(Items listed in a dataset)
.....

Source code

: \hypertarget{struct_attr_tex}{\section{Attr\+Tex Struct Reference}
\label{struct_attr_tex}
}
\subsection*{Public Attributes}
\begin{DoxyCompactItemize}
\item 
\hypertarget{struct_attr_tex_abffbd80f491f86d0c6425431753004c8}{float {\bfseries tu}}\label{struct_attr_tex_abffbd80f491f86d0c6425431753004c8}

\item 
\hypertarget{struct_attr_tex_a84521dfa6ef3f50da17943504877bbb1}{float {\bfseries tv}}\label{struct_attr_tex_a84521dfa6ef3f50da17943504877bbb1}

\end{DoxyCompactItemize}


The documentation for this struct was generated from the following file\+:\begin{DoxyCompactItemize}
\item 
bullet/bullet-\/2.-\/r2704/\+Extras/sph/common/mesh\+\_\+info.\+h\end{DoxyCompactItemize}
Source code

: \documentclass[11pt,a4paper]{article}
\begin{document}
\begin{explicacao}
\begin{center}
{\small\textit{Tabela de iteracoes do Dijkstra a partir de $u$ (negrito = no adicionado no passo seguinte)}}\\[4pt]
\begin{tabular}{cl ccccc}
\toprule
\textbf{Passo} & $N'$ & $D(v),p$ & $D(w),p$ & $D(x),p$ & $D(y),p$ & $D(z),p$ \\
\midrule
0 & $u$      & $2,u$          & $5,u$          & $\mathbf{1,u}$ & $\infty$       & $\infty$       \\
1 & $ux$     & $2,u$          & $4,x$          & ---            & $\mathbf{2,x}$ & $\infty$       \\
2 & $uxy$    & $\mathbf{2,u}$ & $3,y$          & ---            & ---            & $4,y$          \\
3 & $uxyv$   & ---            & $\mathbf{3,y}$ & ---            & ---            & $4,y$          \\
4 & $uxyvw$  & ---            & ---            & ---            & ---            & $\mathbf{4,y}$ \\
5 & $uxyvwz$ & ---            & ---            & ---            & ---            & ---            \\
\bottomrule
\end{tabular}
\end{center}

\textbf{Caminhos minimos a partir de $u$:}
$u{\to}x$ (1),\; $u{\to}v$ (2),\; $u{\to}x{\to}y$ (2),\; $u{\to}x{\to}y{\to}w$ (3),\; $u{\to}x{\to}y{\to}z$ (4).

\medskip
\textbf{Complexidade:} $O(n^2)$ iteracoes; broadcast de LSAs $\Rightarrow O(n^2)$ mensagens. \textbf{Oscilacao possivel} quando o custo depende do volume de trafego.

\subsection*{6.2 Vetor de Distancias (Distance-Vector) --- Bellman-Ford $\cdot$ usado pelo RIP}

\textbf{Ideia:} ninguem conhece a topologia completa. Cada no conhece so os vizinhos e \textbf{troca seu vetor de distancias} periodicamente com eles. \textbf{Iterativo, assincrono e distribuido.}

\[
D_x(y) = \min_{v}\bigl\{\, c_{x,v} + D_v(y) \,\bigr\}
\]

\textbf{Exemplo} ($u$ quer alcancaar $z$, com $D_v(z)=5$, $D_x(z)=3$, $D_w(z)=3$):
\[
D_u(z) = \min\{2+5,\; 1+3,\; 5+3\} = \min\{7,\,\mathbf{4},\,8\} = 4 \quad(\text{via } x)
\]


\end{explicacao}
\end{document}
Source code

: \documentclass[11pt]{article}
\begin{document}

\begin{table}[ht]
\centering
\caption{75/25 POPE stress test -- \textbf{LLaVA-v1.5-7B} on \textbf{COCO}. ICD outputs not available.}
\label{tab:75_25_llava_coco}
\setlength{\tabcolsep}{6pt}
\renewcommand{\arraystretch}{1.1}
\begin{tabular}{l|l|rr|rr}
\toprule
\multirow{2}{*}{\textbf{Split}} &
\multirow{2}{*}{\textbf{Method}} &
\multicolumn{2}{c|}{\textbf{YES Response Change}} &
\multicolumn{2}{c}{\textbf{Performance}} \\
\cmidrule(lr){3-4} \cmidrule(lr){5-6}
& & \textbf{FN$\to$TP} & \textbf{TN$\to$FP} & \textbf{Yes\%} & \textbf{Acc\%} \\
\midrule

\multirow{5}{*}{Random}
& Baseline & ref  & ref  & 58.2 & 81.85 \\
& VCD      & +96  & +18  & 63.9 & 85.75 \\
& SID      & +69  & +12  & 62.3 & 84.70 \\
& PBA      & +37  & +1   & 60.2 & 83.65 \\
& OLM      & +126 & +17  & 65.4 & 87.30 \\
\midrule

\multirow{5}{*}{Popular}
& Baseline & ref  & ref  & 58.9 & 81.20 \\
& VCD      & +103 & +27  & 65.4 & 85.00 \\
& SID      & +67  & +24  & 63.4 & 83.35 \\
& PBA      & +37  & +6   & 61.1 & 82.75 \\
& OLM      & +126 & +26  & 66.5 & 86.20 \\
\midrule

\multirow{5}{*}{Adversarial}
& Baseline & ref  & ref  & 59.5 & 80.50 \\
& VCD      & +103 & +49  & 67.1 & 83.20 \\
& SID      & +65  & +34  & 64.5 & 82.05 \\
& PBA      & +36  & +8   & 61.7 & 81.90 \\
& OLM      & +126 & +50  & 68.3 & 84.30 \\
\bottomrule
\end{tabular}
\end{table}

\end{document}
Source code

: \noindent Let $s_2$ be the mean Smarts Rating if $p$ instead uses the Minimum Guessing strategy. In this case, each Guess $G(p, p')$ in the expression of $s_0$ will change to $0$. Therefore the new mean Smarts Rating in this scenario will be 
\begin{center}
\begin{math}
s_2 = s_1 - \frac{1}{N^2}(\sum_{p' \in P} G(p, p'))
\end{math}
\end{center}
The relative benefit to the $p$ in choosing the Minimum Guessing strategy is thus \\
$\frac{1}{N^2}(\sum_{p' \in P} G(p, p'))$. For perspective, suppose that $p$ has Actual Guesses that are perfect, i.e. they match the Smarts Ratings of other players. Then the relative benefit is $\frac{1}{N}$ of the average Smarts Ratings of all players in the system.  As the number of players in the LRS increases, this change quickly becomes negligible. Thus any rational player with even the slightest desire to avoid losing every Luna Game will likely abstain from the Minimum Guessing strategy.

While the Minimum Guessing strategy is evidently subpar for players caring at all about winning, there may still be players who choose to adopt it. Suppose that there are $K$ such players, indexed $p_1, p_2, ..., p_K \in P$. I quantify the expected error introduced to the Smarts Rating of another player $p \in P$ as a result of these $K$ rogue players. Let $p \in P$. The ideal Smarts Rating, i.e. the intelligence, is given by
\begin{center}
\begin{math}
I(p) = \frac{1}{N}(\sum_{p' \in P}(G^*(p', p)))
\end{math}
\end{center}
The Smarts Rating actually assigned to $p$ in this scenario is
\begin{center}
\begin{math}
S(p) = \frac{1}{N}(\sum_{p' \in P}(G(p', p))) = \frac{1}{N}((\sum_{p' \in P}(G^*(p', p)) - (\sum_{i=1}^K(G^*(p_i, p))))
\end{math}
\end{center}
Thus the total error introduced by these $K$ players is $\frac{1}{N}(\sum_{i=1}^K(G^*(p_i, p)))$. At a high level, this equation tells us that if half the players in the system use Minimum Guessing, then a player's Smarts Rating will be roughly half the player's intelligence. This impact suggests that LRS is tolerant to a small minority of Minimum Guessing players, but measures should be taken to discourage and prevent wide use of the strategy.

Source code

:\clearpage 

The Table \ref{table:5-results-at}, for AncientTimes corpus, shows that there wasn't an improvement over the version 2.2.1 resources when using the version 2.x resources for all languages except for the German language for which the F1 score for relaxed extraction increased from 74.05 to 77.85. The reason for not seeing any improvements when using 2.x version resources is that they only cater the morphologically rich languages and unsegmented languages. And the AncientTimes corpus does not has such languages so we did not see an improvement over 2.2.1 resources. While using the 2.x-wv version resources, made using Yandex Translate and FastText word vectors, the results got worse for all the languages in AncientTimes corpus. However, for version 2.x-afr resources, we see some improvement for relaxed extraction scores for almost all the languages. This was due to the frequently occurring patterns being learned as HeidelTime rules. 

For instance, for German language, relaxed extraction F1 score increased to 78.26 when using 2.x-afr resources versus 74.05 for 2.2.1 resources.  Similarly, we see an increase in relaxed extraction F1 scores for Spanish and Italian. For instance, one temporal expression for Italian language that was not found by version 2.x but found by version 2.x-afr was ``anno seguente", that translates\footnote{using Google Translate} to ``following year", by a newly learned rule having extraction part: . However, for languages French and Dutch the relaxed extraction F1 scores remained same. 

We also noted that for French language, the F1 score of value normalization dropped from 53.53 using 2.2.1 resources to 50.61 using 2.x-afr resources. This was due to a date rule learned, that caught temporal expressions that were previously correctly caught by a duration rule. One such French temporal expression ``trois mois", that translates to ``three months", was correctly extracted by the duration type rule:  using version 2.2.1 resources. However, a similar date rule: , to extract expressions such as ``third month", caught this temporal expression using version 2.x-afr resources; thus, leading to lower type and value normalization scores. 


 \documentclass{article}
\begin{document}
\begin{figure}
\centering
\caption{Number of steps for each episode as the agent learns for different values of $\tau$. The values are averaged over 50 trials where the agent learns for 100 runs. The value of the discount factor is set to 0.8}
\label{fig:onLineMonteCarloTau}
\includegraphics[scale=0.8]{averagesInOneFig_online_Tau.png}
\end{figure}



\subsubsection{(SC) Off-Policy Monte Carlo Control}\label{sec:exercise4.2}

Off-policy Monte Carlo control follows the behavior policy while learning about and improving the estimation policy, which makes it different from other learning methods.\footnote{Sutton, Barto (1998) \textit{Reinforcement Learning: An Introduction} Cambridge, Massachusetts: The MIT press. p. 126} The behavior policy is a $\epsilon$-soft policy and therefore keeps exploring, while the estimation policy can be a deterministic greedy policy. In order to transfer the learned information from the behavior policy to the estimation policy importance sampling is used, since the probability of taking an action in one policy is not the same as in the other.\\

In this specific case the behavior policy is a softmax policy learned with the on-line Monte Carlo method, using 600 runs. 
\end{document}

.....

### Activity
Please report all lines in the entries where "iteracoes" appears.

### Reply to the task
{\small\textit{Tabela de iteracoes do Dijkstra a partir de $u$ (negrito = no adicionado no passo seguinte)}}\\[4pt]
\textbf{Complexidade:} $O(n^2)$ iteracoes; broadcast de LSAs $\Rightarrow O(n^2)$ mensagens. \textbf{Oscilacao possivel} quando o custo depende do volume de trafego.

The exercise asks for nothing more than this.